Segment Start: Input for this task
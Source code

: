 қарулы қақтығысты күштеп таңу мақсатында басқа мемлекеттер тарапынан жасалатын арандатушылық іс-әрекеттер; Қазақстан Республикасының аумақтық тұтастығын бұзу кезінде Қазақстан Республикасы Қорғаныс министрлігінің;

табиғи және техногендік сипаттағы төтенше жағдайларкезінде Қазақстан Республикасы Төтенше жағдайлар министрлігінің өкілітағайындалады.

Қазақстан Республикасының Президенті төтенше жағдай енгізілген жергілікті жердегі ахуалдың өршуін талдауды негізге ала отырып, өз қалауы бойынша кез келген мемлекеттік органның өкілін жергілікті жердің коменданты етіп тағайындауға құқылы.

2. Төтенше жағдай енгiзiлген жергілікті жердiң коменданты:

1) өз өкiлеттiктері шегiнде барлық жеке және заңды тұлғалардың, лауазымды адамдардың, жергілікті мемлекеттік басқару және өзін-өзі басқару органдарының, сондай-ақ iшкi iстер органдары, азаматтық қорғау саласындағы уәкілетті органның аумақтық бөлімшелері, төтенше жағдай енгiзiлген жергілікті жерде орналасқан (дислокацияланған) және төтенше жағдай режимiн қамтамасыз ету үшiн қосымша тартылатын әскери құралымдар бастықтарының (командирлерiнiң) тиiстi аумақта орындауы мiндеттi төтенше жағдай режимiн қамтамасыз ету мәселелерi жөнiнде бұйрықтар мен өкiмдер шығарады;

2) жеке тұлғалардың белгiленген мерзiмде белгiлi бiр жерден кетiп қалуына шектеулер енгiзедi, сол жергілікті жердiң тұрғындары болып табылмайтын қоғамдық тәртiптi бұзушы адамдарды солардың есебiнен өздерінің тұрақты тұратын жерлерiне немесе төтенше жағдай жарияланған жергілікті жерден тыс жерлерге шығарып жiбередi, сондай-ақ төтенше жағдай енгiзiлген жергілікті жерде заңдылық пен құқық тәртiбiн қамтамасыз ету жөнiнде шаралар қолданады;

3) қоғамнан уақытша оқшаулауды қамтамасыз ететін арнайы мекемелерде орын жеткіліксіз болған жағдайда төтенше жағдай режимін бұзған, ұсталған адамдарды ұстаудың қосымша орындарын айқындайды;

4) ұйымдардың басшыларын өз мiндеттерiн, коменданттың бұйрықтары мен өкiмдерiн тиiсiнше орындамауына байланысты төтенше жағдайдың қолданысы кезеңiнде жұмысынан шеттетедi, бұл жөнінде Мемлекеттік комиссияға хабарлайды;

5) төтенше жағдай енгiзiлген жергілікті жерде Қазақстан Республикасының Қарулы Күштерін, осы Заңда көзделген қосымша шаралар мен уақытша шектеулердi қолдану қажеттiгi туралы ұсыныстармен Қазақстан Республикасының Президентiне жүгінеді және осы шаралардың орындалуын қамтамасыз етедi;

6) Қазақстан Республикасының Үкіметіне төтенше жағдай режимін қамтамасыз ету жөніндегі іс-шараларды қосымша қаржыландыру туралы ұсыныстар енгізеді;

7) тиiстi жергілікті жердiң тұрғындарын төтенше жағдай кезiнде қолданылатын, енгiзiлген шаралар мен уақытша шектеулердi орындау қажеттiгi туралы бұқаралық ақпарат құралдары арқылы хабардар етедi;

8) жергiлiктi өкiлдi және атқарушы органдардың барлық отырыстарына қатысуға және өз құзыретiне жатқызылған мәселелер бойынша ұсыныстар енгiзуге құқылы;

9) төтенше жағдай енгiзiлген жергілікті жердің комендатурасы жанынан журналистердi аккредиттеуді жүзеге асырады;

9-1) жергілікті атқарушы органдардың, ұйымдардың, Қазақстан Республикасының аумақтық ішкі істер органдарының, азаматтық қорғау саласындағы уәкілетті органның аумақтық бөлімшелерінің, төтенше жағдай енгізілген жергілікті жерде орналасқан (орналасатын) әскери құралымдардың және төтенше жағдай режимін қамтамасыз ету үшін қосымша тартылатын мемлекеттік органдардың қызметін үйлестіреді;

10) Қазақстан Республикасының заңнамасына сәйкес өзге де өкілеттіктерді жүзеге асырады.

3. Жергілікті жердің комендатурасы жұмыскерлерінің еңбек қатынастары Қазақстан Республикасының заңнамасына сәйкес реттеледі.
Segment End: Input for this task
Work instruction
Starting at the line that contains "10) Қазақстан Республикасының", retype every line through the end of the records exactly, and nothing else.

Response below
10) Қазақстан Республикасының заңнамасына сәйкес өзге де өкілеттіктерді жүзеге асырады.

3. Жергілікті жердің комендатурасы жұмыскерлерінің еңбек қатынастары Қазақстан Республикасының заңнамасына сәйкес реттеледі.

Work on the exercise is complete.